(Dataset excerpts begins)

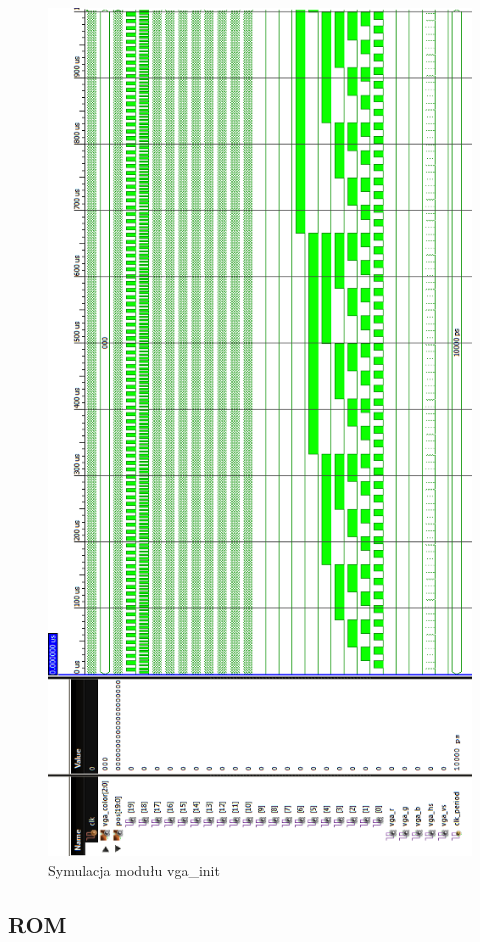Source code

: \documentclass[11pt]{article}
\begin{document}
\begin{figure}[H]
\center
\includegraphics[scale=.5]{symulacja_vga.png} 
\caption{Symulacja modułu vga\_init}
\end{figure}

\subsection{ROM}
\end{document}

(Dataset excerpts ends)

Prompt
Leave the pictures out and reproduce every record above exactly.

Exercise solution
Source code

: \documentclass[11pt]{article}
\begin{document}
\begin{figure}[H]
\center
\includegraphics[scale=.5]{symulacja_vga.png} 
\caption{Symulacja modułu vga\_init}
\end{figure}

\subsection{ROM}
\end{document}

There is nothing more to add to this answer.